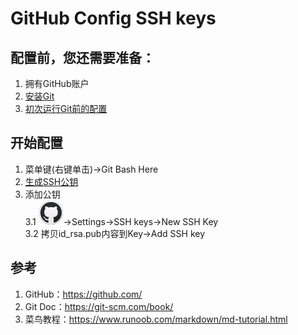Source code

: GitHub Config SSH keys
=======================

配置前，您还需要准备：
-------------------
  1.  拥有GitHub账户
  2.  [安装Git](https://git-scm.com/book/zh/v2/%E8%B5%B7%E6%AD%A5-%E5%AE%89%E8%A3%85-Git)
  3.  [初次运行Git前的配置](https://git-scm.com/book/zh/v2/%E8%B5%B7%E6%AD%A5-%E5%88%9D%E6%AC%A1%E8%BF%90%E8%A1%8C-Git-%E5%89%8D%E7%9A%84%E9%85%8D%E7%BD%AE)

开始配置
-------
  1.  菜单键(右键单击)->Git Bash Here
  2.  [生成SSH公钥](https://git-scm.com/book/zh/v2/%E6%9C%8D%E5%8A%A1%E5%99%A8%E4%B8%8A%E7%9A%84-Git-%E7%94%9F%E6%88%90-SSH-%E5%85%AC%E9%92%A5)
  3.  添加公钥  
      3.1  ![Avatar Dropdown](./img/github-icon.png)->Settings->SSH keys->New SSH Key  
      3.2  拷贝id_rsa.pub内容到Key->Add SSH key

参考
----
  1.  GitHub：https://github.com/  
  2.  Git Doc：https://git-scm.com/book/  
  3.  菜鸟教程：https://www.runoob.com/markdown/md-tutorial.html  
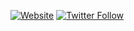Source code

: [![Website](https://img.shields.io/website?label=lvlup.fr&style=for-the-badge&url=https%3A%2F%2Flvlup.fr)](https://lvlup.fr)
[![Twitter Follow](https://img.shields.io/twitter/follow/dsampaolo?color=1DA1F2&logo=twitter&style=for-the-badge)](https://twitter.com/intent/follow?original_referer=https%3A%2F%2Fgithub.com%2Fdsampaolo&screen_name=dsampaolo)

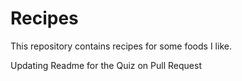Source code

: # Recipes

This repository contains recipes for some foods I like.

Updating Readme for the Quiz on Pull Request

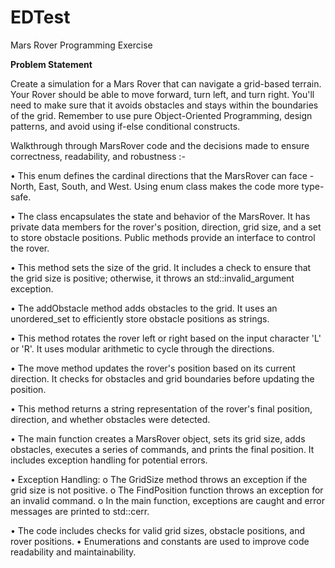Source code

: # EDTest
Mars Rover Programming Exercise

**Problem Statement**

Create a simulation for a Mars Rover that can navigate a grid-based terrain. Your Rover should be able to move forward, turn left, and turn 
right. You'll need to make sure that it avoids obstacles and stays within the boundaries of the grid. Remember to use pure Object-Oriented 
Programming, design patterns, and avoid using if-else conditional constructs.



Walkthrough through MarsRover code and the decisions made to ensure correctness, readability, and robustness :-

•	This enum defines the cardinal directions that the MarsRover can face - North, East, South, and West. Using enum class makes the code more type-safe.

•	The class encapsulates the state and behavior of the MarsRover. It has private data members for the rover's position, direction, grid size, and a set to store obstacle positions. Public methods provide an interface to control the rover.

•	This method sets the size of the grid. It includes a check to ensure that the grid size is positive; otherwise, it throws an std::invalid_argument exception.

•	The addObstacle method adds obstacles to the grid. It uses an unordered_set to efficiently store obstacle positions as strings.

•	This method rotates the rover left or right based on the input character 'L' or 'R'. It uses modular arithmetic to cycle through the directions.

•	The move method updates the rover's position based on its current direction. It checks for obstacles and grid boundaries before updating the position.

•	This method returns a string representation of the rover's final position, direction, and whether obstacles were detected.

•	The main function creates a MarsRover object, sets its grid size, adds obstacles, executes a series of commands, and prints the final position. It includes exception handling for potential errors.

•	Exception Handling:
	o	The GridSize method throws an exception if the grid size is not positive.
	o	The FindPosition function throws an exception for an invalid command.
	o	In the main function, exceptions are caught and error messages are printed to std::cerr.
	
•	The code includes checks for valid grid sizes, obstacle positions, and rover positions.
•	Enumerations and constants are used to improve code readability and maintainability.










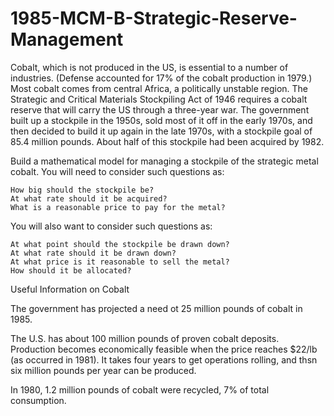# 1985-MCM-B-Strategic-Reserve-Management


Cobalt, which is not produced in the US, is essential to a number of industries. (Defense accounted for 17% of the cobalt production in 1979.) Most cobalt comes from central Africa, a politically unstable region. The Strategic and Critical Materials Stockpiling Act of 1946 requires a cobalt reserve that will carry the US through a three-year war. The government built up a stockpile in the 1950s, sold most of it off in the early 1970s, and then decided to build it up again in the late 1970s, with a stockpile goal of 85.4 million pounds. About half of this stockpile had been acquired by 1982.

Build a mathematical model for managing a stockpile of the strategic metal cobalt. You will need to consider such questions as:

    How big should the stockpile be?
    At what rate should it be acquired?
    What is a reasonable price to pay for the metal?

You will also want to consider such questions as:

    At what point should the stockpile be drawn down?
    At what rate should it be drawn down?
    At what price is it reasonable to sell the metal?
    How should it be allocated?

Useful Information on Cobalt

The government has projected a need ot 25 million pounds of cobalt in 1985.

The U.S. has about 100 million pounds of proven cobalt deposits. Production becomes economically feasible when the price reaches $22/lb (as occurred in 1981). It takes four years to get operations rolling, and thsn six million pounds per year can be produced.

In 1980, 1.2 million pounds of cobalt were recycled, 7% of total consumption.
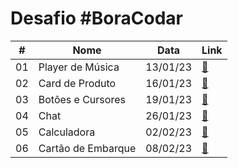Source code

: # Desafio #BoraCodar

<table> 
  <thead>
    <tr>
      <th>#</th>
      <th>Nome</th>
      <th>Data</th>
      <th>Link</th>
    </tr>
  </thead>
  
  <tbody>
    <tr>
      <td>01</td>
      <td>Player de Música</td>
      <td>13/01/23</td>
      <td><a href="desafio01">🔗</a></td>
    </tr>
    <tr>
      <td>02</td>
      <td>Card de Produto</td>
      <td>16/01/23</td>
      <td><a href="desafio02">🔗</a></td>
    </tr>
    <tr>
      <td>03</td>
      <td>Botões e Cursores</td>
      <td>19/01/23</td>
      <td><a href="desafio03">🔗</a></td>
    </tr>
    <tr>
      <td>04</td>
      <td>Chat</td>
      <td>26/01/23</td>
      <td><a href="desafio04">🔗</a></td>
    </tr>
    <tr>
      <td>05</td>
      <td>Calculadora</td>
      <td>02/02/23</td>
      <td><a href="desafio05">🔗</a></td>
    </tr>
    <tr>
      <td>06</td>
      <td>Cartão de Embarque</td>
      <td>08/02/23</td>
      <td><a href="desafio06">🔗</a></td>
    </tr>
  </tbody>
</table>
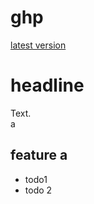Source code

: # ghp

[latest version](https://github.com/udoliess/baco/releases/latest)

headline
========
Text.  
a

 feature a
 ---------

- todo1
- todo 2
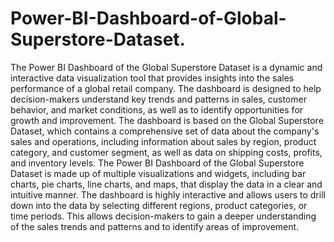 # Power-BI-Dashboard-of-Global-Superstore-Dataset.
The Power BI Dashboard of the Global Superstore Dataset is a dynamic and interactive data visualization tool that provides insights into the sales performance of a global retail company. The dashboard is designed to help decision-makers understand key trends and patterns in sales, customer behavior, and market conditions, as well as to identify opportunities for growth and improvement.
The dashboard is based on the Global Superstore Dataset, which contains a comprehensive set of data about the company's sales and operations, including information about sales by region, product category, and customer segment, as well as data on shipping costs, profits, and inventory levels.
The Power BI Dashboard of the Global Superstore Dataset is made up of multiple visualizations and widgets, including bar charts, pie charts, line charts, and maps, that display the data in a clear and intuitive manner. The dashboard is highly interactive and allows users to drill down into the data by selecting different regions, product categories, or time periods. This allows decision-makers to gain a deeper understanding of the sales trends and patterns and to identify areas of improvement.

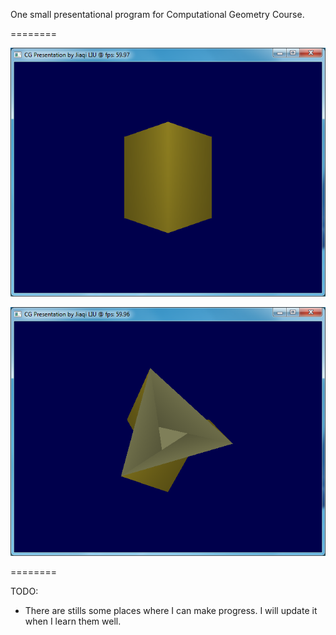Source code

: One small presentational program for Computational Geometry Course.

========

![](https://github.com/JiaqiLiu/CG_Presentation/blob/master/img/capture0.png)

![](https://github.com/JiaqiLiu/CG_Presentation/blob/master/img/capture1.png)

========

TODO: 

* There are stills some places where I can make progress. I will update it when I learn them well.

■ ■ ■ ■

• **What to produce**:
Your task is to restate word for word the lines from the top of the data to the line containing "菜单键(右键单击)->Git Bash Here", both ends included, with every picture left out.

• **Expected answer**:
Source code

: GitHub Config SSH keys
=======================

配置前，您还需要准备：
-------------------
  1.  拥有GitHub账户
  2.  [安装Git](https://git-scm.com/book/zh/v2/%E8%B5%B7%E6%AD%A5-%E5%AE%89%E8%A3%85-Git)
  3.  [初次运行Git前的配置](https://git-scm.com/book/zh/v2/%E8%B5%B7%E6%AD%A5-%E5%88%9D%E6%AC%A1%E8%BF%90%E8%A1%8C-Git-%E5%89%8D%E7%9A%84%E9%85%8D%E7%BD%AE)

开始配置
-------
  1.  菜单键(右键单击)->Git Bash Here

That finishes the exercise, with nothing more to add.